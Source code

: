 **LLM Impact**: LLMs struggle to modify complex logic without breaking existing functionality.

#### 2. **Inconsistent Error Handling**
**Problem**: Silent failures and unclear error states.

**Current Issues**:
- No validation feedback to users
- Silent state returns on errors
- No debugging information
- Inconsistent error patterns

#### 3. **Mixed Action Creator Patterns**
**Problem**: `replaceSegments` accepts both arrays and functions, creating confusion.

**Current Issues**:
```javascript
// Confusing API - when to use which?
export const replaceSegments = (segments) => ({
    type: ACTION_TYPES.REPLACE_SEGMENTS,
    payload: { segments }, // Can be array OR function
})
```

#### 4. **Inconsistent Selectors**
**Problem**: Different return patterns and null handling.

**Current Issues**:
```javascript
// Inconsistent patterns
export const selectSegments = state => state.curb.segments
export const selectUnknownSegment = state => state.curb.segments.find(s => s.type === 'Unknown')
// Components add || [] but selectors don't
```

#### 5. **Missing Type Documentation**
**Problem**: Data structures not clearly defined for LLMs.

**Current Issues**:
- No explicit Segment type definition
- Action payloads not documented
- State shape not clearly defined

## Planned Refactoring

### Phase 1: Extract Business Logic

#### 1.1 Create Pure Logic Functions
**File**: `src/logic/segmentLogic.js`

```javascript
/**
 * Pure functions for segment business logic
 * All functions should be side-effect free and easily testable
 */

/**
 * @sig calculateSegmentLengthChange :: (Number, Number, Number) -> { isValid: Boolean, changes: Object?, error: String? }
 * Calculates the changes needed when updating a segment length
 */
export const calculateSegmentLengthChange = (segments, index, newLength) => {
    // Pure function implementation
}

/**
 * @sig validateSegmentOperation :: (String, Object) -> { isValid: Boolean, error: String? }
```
****************
Repeat the material, keeping every word exactly as it is.

### RESULT
Source code

: **LLM Impact**: LLMs struggle to modify complex logic without breaking existing functionality.

#### 2. **Inconsistent Error Handling**
**Problem**: Silent failures and unclear error states.

**Current Issues**:
- No validation feedback to users
- Silent state returns on errors
- No debugging information
- Inconsistent error patterns

#### 3. **Mixed Action Creator Patterns**
**Problem**: `replaceSegments` accepts both arrays and functions, creating confusion.

**Current Issues**:
```javascript
// Confusing API - when to use which?
export const replaceSegments = (segments) => ({
    type: ACTION_TYPES.REPLACE_SEGMENTS,
    payload: { segments }, // Can be array OR function
})
```

#### 4. **Inconsistent Selectors**
**Problem**: Different return patterns and null handling.

**Current Issues**:
```javascript
// Inconsistent patterns
export const selectSegments = state => state.curb.segments
export const selectUnknownSegment = state => state.curb.segments.find(s => s.type === 'Unknown')
// Components add || [] but selectors don't
```

#### 5. **Missing Type Documentation**
**Problem**: Data structures not clearly defined for LLMs.

**Current Issues**:
- No explicit Segment type definition
- Action payloads not documented
- State shape not clearly defined

## Planned Refactoring

### Phase 1: Extract Business Logic

#### 1.1 Create Pure Logic Functions
**File**: `src/logic/segmentLogic.js`

```javascript
/**
 * Pure functions for segment business logic
 * All functions should be side-effect free and easily testable
 */

/**
 * @sig calculateSegmentLengthChange :: (Number, Number, Number) -> { isValid: Boolean, changes: Object?, error: String? }
 * Calculates the changes needed when updating a segment length
 */
export const calculateSegmentLengthChange = (segments, index, newLength) => {
    // Pure function implementation
}

/**
 * @sig validateSegmentOperation :: (String, Object) -> { isValid: Boolean, error: String? }
```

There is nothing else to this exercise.